* **Task to complete**
Tally the lines below that contain the word "musi", and give only that number.

* **Source material**

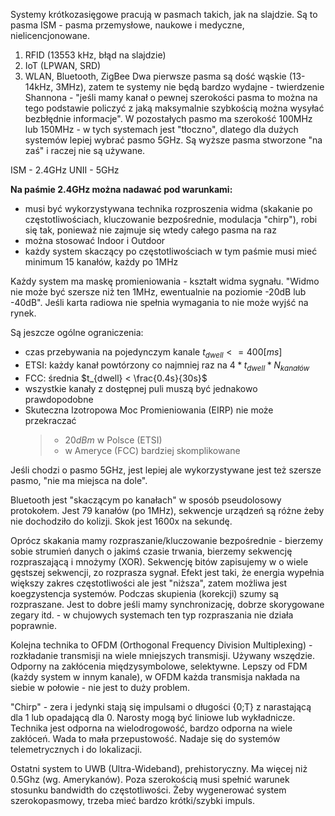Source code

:Systemy krótkozasięgowe pracują w pasmach takich, jak na slajdzie.
Są to pasma ISM - pasma przemysłowe, naukowe i medyczne, nielicencjonowane.
1. RFID (13553 kHz, błąd na slajdzie)
2. IoT (LPWAN, SRD)
3. WLAN, Bluetooth, ZigBee
Dwa pierwsze pasma są dość wąskie (13-14kHz, 3MHz), zatem te systemy nie będą bardzo wydajne - twierdzenie Shannona - "jeśli mamy kanał o pewnej szerokości pasma to można na tego podstawie policzyć z jaką maksymalnie szybkością można wysyłać bezbłędnie informacje". 
W pozostałych pasmo ma szerokość 100MHz lub 150MHz - w tych systemach jest "tłoczno", dlatego dla dużych systemów lepiej wybrać pasmo 5GHz. Są wyższe pasma stworzone "na zaś" i raczej nie są używane.

ISM - 2.4GHz
UNII - 5GHz

**Na paśmie 2.4GHz można nadawać pod warunkami:**
- musi być wykorzystywana technika rozproszenia widma (skakanie po częstotliwościach, kluczowanie bezpośrednie, modulacja "chirp"), robi się tak, ponieważ nie zajmuje się wtedy całego pasma na raz
- można stosować Indoor i Outdoor
- każdy system skaczący po częstotliwościach w tym paśmie musi mieć minimum 15 kanałów, każdy po 1MHz

Każdy system ma maskę promieniowania - kształt widma sygnału. "Widmo nie może być szersze niż ten 1MHz, ewentualnie na poziomie -20dB lub -40dB". Jeśli karta radiowa nie spełnia wymagania to nie może wyjść na rynek.

Są jeszcze ogólne ograniczenia:
- czas przebywania na pojedynczym kanale $t_{dwell}<=400[ms]$
- ETSI: każdy kanał powtórzony co najmniej raz na $4*t_{dwell}*N_{kanałów}$
- FCC: średnia $t_{dwell} < \frac{0.4s}{30s}$ 
- wszystkie kanały z dostępnej puli muszą być jednakowo prawdopodobne
- Skuteczna Izotropowa Moc Promieniowania (EIRP) nie może przekraczać
  > - $20dBm$ w Polsce (ETSI)
  > - w Ameryce (FCC) bardziej skomplikowane
  
Jeśli chodzi o pasmo 5GHz, jest lepiej ale wykorzystywane jest też szersze pasmo, "nie ma miejsca na dole". 

Bluetooth jest "skaczącym po kanałach" w sposób pseudolosowy protokołem. Jest 79 kanałów (po 1MHz), sekwencje urządzeń są różne żeby nie dochodziło do kolizji. Skok jest 1600x na sekundę. 

Oprócz skakania mamy rozpraszanie/kluczowanie bezpośrednie - bierzemy sobie strumień danych o jakimś czasie trwania, bierzemy sekwencję rozpraszającą i mnożymy (XOR). Sekwencję bitów zapisujemy w o wiele gęstszej sekwencji, zo rozprasza sygnał. Efekt jest taki, że energia wypełnia większy zakres częstotliwości ale jest "niższa", zatem możliwa jest koegzystencja systemów. Podczas skupienia (korekcji) szumy są rozpraszane. Jest to dobre jeśli mamy synchronizację, dobrze skorygowane zegary itd. - w chujowych systemach ten typ rozpraszania nie działa poprawnie. 

Kolejna technika to OFDM (Orthogonal Frequency Division Multiplexing) - rozkładanie transmisji na wiele mniejszych transmisji. Używany wszędzie. Odporny na zakłócenia międzysymbolowe, selektywne. Lepszy od FDM (każdy system w innym kanale), w OFDM każda transmisja nakłada na siebie w połowie - nie jest to duży problem.

"Chirp" - zera i jedynki stają się impulsami o długości {0;T} z narastającą dla 1 lub opadającą dla 0. Narosty mogą być liniowe lub wykładnicze. Technika jest odporna na wielodrogowość, bardzo odporna na wiele zakłóceń. Wada to mała przepustowość. Nadaje się do systemów telemetrycznych i do lokalizacji. 

Ostatni system to UWB (Ultra-Wideband), prehistoryczny. Ma więcej niż 0.5Ghz (wg. Amerykanów). Poza szerokością musi spełnić warunek stosunku bandwidth do częstotliwości. Żeby wygenerować system szerokopasmowy, trzeba mieć bardzo krótki/szybki impuls.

* **Task solution**
3